Read time: 3 minutes

In an era where customers want everything on-demand, a digital-first banking and payment strategy has the potential to redefine the banking and payment experiences.

What does it mean to have a digital-first banking and payment strategy?

The ever-accelerating shift to digital places greater importance on the need for consumers to access all services—including banking and financial—remotely and instantaneously. As a response to this evolution, banks and Big Tech companies have invested heavily in modernizing their infrastructures to support services such as instant delivery of digital debit, credit, and prepaid cards. This enables customers to perform digital payment transactions wherever and whenever, while waiting for the physical card to arrive.

It is important to note that the term “digital-first” does not mean “digital-only”. In fact, different payment forms can, and do, co-exist. This type of strategy can be an extension of the current multi-channel banking and payment experience.

Creating digital-first experiences for the “everything-now” consumer

Implementing a successful digital-first banking and payment experience starts from the very first customer touchpoint and must remain smooth and consistent all along the cardholder lifecycle. Mastering the customer onboarding process is a key step in enabling the digital-first banking and payment journeys.

The standard customer onboarding process starts when perspective customers provide proof of identity—such as a passport or driver’s license—to a service provider, and ends after all necessary checks are completed and contracts are signed. These methods can often be costly and time-consuming for banks.

In a digital-first scenario, digital onboarding methods enable customers to provide their proof of identities from any location, at any time of day, without the limitations of operating hours. This flexible and accessible approach provides customers with a secure and convenient user experience that simplifies a once-arduous and often frustrating processes.

The digital-first payment experiences also matter in the context of unexpected card replacement events. In the event that a physical card is stolen, lost, or reported with fraud, banks can provide cardholders with a digital payment mean for both in-store and online purchases.

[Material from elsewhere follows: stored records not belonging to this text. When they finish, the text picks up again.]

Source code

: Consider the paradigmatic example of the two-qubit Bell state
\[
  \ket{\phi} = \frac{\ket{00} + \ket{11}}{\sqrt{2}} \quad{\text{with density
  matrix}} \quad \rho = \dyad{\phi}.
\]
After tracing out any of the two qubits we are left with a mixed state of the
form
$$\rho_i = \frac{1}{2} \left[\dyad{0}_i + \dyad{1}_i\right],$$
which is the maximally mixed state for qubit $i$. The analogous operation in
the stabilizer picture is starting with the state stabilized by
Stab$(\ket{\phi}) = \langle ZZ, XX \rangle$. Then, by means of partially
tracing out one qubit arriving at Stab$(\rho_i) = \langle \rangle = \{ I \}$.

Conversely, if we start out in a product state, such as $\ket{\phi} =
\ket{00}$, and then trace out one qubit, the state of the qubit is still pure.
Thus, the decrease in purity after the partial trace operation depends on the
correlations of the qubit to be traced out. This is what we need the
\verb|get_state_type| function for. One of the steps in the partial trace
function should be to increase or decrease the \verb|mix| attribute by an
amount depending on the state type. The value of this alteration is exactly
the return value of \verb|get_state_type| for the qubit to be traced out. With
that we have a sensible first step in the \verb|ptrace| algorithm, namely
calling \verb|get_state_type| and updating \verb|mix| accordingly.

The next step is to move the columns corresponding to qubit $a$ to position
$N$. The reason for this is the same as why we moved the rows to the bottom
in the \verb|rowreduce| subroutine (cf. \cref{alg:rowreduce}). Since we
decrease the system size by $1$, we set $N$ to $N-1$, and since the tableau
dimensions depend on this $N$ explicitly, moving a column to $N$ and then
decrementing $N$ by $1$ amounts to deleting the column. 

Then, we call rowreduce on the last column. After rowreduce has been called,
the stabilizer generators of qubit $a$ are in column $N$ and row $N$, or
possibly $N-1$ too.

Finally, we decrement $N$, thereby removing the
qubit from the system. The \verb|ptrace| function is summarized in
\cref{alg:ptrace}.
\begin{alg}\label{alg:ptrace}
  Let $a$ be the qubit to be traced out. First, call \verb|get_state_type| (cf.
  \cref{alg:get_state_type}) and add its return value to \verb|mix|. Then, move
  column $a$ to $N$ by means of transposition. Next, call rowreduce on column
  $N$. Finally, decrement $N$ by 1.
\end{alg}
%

Why to implement a digital-first banking and payment strategy

Implementing a digital-first banking and payment strategy enables financial institutions to create and foster unique customer experiences, and to bind the physical and digital worlds. This has never been more important than in a post-COVID world, where the need for touchless transactions has intersected the “everything now” culture. The combination of these factors is critical in how consumers shop, pay, and bank.